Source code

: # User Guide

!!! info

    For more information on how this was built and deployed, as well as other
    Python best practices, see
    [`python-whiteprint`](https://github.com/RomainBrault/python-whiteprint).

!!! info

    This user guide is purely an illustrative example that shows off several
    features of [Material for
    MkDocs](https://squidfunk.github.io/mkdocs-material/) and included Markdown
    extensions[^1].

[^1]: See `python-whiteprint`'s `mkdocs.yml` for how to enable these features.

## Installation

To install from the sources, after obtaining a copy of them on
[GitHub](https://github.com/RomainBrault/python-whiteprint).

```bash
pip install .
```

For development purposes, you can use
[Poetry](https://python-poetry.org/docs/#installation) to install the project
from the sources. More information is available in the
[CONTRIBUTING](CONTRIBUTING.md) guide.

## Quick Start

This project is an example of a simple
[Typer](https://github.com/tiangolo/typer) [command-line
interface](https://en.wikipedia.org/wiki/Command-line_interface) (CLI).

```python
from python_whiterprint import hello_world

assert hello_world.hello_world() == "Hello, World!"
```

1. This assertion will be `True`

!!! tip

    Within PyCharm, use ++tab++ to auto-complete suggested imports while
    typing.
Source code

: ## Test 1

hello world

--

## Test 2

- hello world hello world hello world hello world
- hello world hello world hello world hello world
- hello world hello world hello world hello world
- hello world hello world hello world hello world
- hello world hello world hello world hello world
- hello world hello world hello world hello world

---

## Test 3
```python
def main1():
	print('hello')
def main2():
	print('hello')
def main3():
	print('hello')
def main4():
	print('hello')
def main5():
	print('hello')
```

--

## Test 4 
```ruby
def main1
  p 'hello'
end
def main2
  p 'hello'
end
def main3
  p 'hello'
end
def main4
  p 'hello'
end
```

---

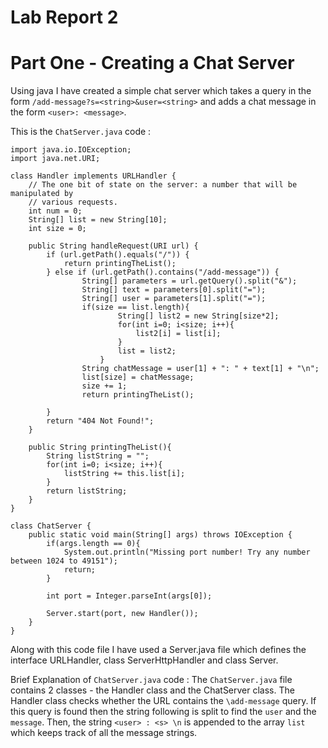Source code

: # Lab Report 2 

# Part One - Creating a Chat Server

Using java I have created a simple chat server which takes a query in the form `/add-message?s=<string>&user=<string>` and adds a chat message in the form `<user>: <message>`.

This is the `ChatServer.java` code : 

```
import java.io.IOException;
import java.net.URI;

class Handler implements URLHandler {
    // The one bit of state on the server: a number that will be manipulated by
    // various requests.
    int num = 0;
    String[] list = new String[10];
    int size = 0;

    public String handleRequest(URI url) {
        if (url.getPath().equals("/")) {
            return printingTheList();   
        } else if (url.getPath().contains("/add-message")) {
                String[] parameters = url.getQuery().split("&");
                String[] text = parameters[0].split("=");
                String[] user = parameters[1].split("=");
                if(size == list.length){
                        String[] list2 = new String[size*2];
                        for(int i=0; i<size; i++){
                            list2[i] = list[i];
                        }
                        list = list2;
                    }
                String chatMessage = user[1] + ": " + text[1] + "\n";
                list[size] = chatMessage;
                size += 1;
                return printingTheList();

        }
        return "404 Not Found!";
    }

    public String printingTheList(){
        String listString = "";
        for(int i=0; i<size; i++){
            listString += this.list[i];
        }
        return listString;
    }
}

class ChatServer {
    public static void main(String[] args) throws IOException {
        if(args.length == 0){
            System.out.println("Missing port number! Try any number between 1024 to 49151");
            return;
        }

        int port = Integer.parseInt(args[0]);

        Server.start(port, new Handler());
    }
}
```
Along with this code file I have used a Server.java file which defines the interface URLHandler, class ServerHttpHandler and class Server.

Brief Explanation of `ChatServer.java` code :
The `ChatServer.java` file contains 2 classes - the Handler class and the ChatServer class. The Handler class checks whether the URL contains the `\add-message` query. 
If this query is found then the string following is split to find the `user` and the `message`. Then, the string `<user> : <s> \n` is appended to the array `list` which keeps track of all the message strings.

Directions for this task: Your task is to find every line above containing the word "chatMessage" and copy it.

Result of the task:
                String chatMessage = user[1] + ": " + text[1] + "\n";
                list[size] = chatMessage;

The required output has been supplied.